The Bank of Russia has made a significant move by cutting its key interest rate by 100 basis points to 20%, marking the first rate cut since 2022. This decision comes as a response to the slowdown in inflation, with the central bank noting that the high key rate has led to a substantial decrease in inflation rates. According to Governor Elvira Nabiullina, the regulator is now more confident that this trend is sustainable, with the annualized monthly inflation rate standing at 7% in March and falling to approximately 6% in April.
The central bank has stressed that this cut should not be seen as the beginning of a rapid easing cycle, as they plan to maintain monetary conditions as tight as necessary to return inflation to its 4% target by 2026. Nabiullina warned that if inflation growth resumes, the bank may raise the key rate again. This cautious approach is a result of the economic instability caused by the Western sanctions imposed on Russia over the Ukraine conflict in February 2022. The Bank of Russia had previously raised its key rate from 9.5% to 20% to stabilize the ruble and contain inflation.
Despite the challenges, the Russian economy is gradually getting back on a stable growth path. After contracting by 1.2% in 2022, the economy expanded by 3.6% in 2023 and 4.1% in 2024, supported in part by the central bank’s policies. However, growth is expected to moderate in the coming years, with forecasts projecting growth of 1-2% in 2025 and up to 1.5% in 2026.
Experts have welcomed the move as a positive signal for the economy. Maxim Chirkov, associate professor at the State University of Management, believes that this will revitalize key industries and reduce borrowing costs. Georgy Ostapkovich, director of the Center for Market Research at HSE University, called the decision “logical and expected,” though he noted that the effects would take time to materialize. He also predicted that a further rate cut to 17-18% is possible by year-end.
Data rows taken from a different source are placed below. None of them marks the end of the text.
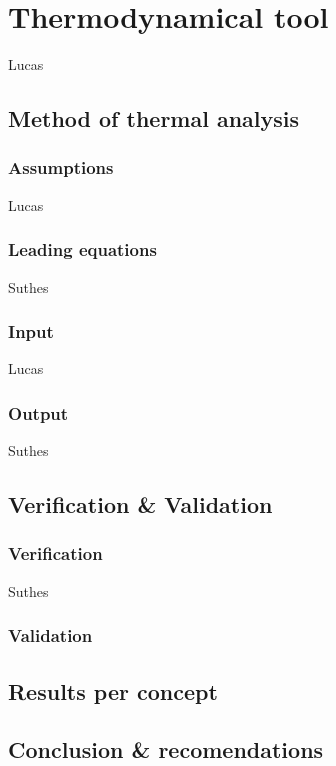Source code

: \section{Thermodynamical tool}
\label{ch:thermtool}
Lucas

\subsection{Method of thermal analysis}

\subsubsection{Assumptions}
Lucas
\subsubsection{Leading equations}
Suthes
\subsubsection{Input}
Lucas
\subsubsection{Output}
Suthes


\subsection{Verification & Validation}

\subsubsection{Verification}
Suthes
\subsubsection{Validation}



\subsection{Results per concept}



\subsection{Conclusion & recomendations}

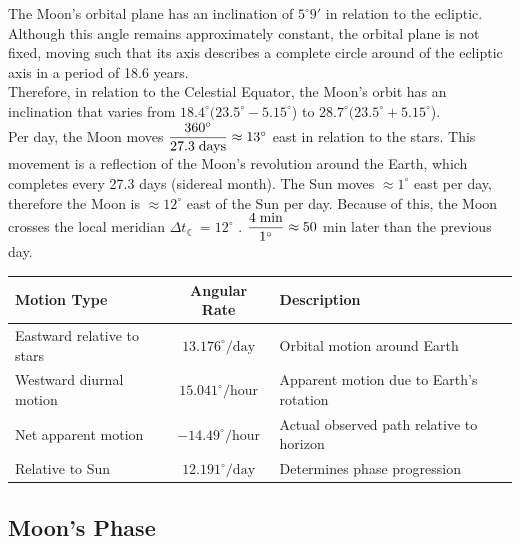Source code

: \documentclass[a4paper,12pt]{extarticle}
\begin{document}
The Moon's orbital plane has an inclination of $5^\circ9'$ in relation to the ecliptic. Although this angle remains approximately constant, the orbital plane is not fixed, moving such that its axis describes a complete circle around of the ecliptic axis in a period of 18.6 years.\\

Therefore, in relation to the Celestial Equator, the Moon's orbit has an inclination that varies from $18.4^\circ(23.5^\circ - 5.15^\circ$) to $28.7^\circ(23.5^\circ + 5.15^\circ$).\\

Per day, the Moon moves $\dfrac{360^\circ}{27.3 \;\rm days} \approx 13^\circ$ east in relation to the stars. This movement is a reflection of the Moon's revolution around the Earth, which completes every 27.3 days (sidereal month). The Sun moves $\approx 1^\circ$ east per day, therefore the Moon is $\approx 12^\circ$ east of the Sun per day. Because of this, the Moon crosses the local meridian $\Delta t_{\leftmoon}= 12^\circ$ . $\dfrac{4 \;\rm min}{1^\circ} \approx 50$ min later than the previous day.

\begin{table}[H]
	\centering
	\begin{tabular}{|l|c|l|}
		\hline
		\textbf{Motion Type} & \textbf{Angular Rate} & \textbf{Description} \\ \hline
		Eastward relative to stars & $13.176^\circ/\text{day}$ & Orbital motion around Earth \\ \hline
		Westward diurnal motion & $15.041^\circ/\text{hour}$ & Apparent motion due to Earth's rotation \\ \hline
		Net apparent motion & $-14.49^\circ/\text{hour}$ & Actual observed path relative to horizon \\ \hline
		Relative to Sun & $12.191^\circ/\text{day}$ & Determines phase progression \\ \hline
	\end{tabular}
\end{table}

\subsection{Moon's Phase}
\end{document}
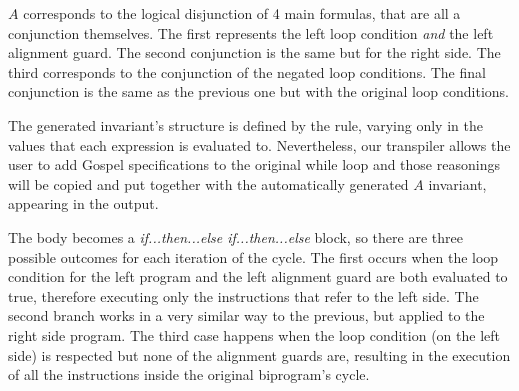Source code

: $A$ corresponds to the logical disjunction of 4 main formulas, that are all a conjunction themselves.
The first represents the left loop condition \emph{and} the left alignment guard.
The second conjunction is the same but for the right side.
The third corresponds to the conjunction of the negated loop conditions.
The final conjunction is the same as the previous one but with the original loop conditions.

The generated invariant's structure is defined by the rule, varying only in the values that each expression is evaluated to.
Nevertheless, our transpiler allows the user to add Gospel specifications to the original while loop and those reasonings will be copied and put together with the automatically generated $A$ invariant, appearing in the output.

The body becomes a \emph{if...then...else if...then...else} block, so there are three possible outcomes for each iteration of the cycle.
The first occurs when the loop condition for the left program and the left alignment guard are both evaluated to true, therefore executing only the instructions that refer to the left side.
The second branch works in a very similar way to the previous, but applied to the right side program.
The third case happens when the loop condition (on the left side) is respected but none of the alignment guards are, resulting in the execution of all the instructions inside the original biprogram's cycle.

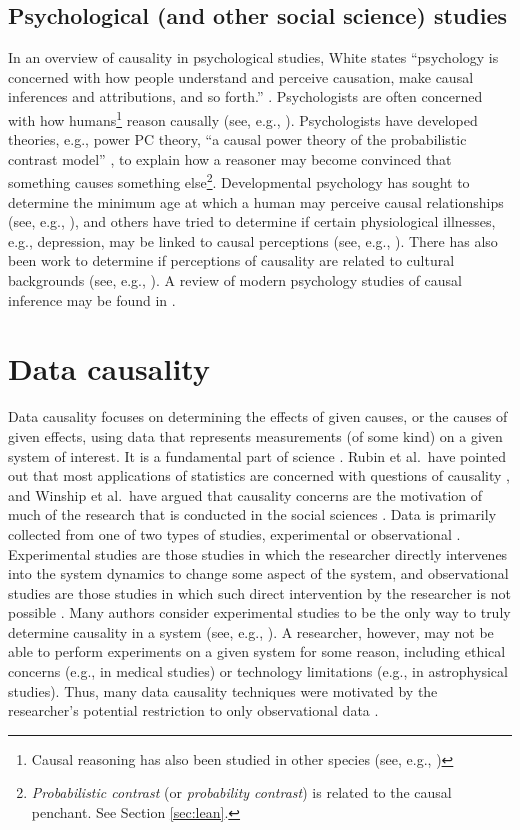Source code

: \subsection{Psychological (and other social science) studies} 
In an overview of causality in psychological studies, White states ``psychology is concerned with how people understand and perceive causation, make causal inferences and attributions, and so forth.'' \cite{White1990}.  Psychologists are often concerned with how humans\footnote{Causal reasoning has also been studied in other species (see, e.g., \cite{Sawa2009,Taylor2012})} reason causally (see, e.g., \cite{White1988,White1989,Shultz1982}).  Psychologists have developed theories, e.g., power PC theory, ``a causal power theory of the probabilistic contrast model'' \cite{Cheng1997}, to explain how a reasoner may become convinced that something causes something else\footnote{{\em Probabilistic contrast} (or {\em probability contrast}) is related to the causal penchant.  See Section \ref{sec:lean}.}.  Developmental psychology has sought to determine the minimum age at which a human may perceive causal relationships (see, e.g., \cite{Leslie1987,Oakes1990,Michotte1964}), and others have tried to determine if certain physiological illnesses, e.g., depression, may be linked to causal perceptions (see, e.g., \cite{Golin1981}).  There has also been work to determine if perceptions of causality are related to cultural backgrounds (see, e.g., \cite{Yan1994,Nguyen2004}).  A review of modern psychology studies of causal inference may be found in \cite{Sloman2015}.

\section{Data causality}
Data causality focuses on determining the effects of given causes, or the causes of given effects, using data that represents measurements (of some kind) on a given system of interest.  It is a fundamental part of science \cite{Godfrey2009}.  Rubin et al.\ have pointed out that most applications of statistics are concerned with questions of causality \cite{Imbens2015}, and Winship et al.\ have argued that causality concerns are the motivation of much of the research that is conducted in the social sciences \cite{Morgan2014}.  Data is primarily collected from one of two types of studies, experimental or observational \cite{Morgan2014}.  Experimental studies are those studies in which the researcher directly intervenes into the system dynamics to change some aspect of the system, and observational studies are those studies in which such direct intervention by the researcher is not possible \cite{Morgan2014,Imbens2015,Pearl2000}.  Many authors consider experimental studies to be the only way to truly determine causality in a system (see, e.g., \cite{Holland1986,Fisher1960}).  A researcher, however, may not be able to perform experiments on a given system for some reason, including ethical concerns (e.g., in medical studies) or technology limitations (e.g., in astrophysical studies).  Thus, many data causality techniques were motivated by the researcher's potential restriction to only observational data \cite{Pearl2000,Morgan2014,Imbens2015}.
In currency markets, expectations are also cautiously optimistic, with Financial University economist Petr Shcherbachenko suggesting that a sustained decline in inflation could support the ruble’s long-term strength. As the Russian economy continues to navigate the complexities of the global market, this rate cut may be a step in the right direction towards stabilizing the economy and promoting growth.